The article mentions that many dental professionals enthusiastically recommend massage therapy as an early intervention for TMJ disorders, which are often accompanied by dysfunction elsewhere in the body — the shoulder girdle, pelvis, and feet, for example.   Regular massage therapy sessions can also help relieve pain and tension in the external jaw muscles.

The author states, “The [internal] pterygoid muscles require more specialized skill… Work inside the mouth carries some serious responsibilities… It’s not for beginners, and it’s not for dabbling. When things go wrong in this joint, problems can reverberate through the whole body… [Massage therapists working inside the mouth should] get advanced training…

“Intraoral massage may trigger unintended responses… Emotional release in response to work in and around the mouth is also a strong possibility. It is critical that massage therapists be mindful of their scope of practice and respectful of their clients’ processes if this happens. Massage therapists must be prepared to be present, nonjudgmental, and appropriately supportive for this kind of event. Once again, it’s not for dabblers. If you want to do this work, get appropriate training.”

After reading this, I feel good about what I do. Massage therapists trained to work inside the mouth mostly follow three paths of advanced training: craniosacral therapy (like me), neuromuscular therapy, and structural integration (aka Rolfing).

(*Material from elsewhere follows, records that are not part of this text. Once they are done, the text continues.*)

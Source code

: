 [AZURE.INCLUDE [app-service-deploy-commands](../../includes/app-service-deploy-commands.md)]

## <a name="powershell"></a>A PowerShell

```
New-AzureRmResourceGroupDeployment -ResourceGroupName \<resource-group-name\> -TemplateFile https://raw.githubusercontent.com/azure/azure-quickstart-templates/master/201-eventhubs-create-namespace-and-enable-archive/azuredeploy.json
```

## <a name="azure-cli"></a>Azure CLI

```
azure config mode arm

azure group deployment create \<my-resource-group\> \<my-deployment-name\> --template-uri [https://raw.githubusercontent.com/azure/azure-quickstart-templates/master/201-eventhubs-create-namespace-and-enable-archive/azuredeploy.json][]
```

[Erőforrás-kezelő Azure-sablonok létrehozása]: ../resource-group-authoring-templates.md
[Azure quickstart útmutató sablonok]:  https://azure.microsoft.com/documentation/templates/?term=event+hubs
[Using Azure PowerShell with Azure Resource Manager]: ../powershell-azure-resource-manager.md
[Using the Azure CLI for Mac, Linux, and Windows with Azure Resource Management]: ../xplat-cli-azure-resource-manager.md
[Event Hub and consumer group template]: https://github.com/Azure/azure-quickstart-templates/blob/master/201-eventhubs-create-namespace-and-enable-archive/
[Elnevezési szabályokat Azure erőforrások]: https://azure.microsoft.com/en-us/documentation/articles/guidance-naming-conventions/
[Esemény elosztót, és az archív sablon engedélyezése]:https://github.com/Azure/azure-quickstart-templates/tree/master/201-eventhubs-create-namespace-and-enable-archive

Also, not all craniosacral therapists or neuromuscular therapists work with the internal pterygoid muscles, so be sure to ask beforehand if that’s what you expect. That was part of my training with Ryan Hallford, not (so far) with the Upledger Institute.

Also, I’m thanking the Upledger Institute for my training in SomatoEmotional Release as well as past experience and research in trauma recovery.

I’m grateful to see that treatment for TMJ disorders by licensed massage therapists is getting media attention, and that TMJD itself is getting more recognition. The TMJ Association recently announced that the National Institutes of Health have agreed to do more research. It’s very much needed — practitioners know what we don’t know, and it’s a lot.

Treating TMJ issues: types, causes, and exercises

I just discovered an excellent new source of information about TMJ pain and dysfunction. It’s a really great website called Be My Healer offered by a doctor of physical therapy, Sophie Xie.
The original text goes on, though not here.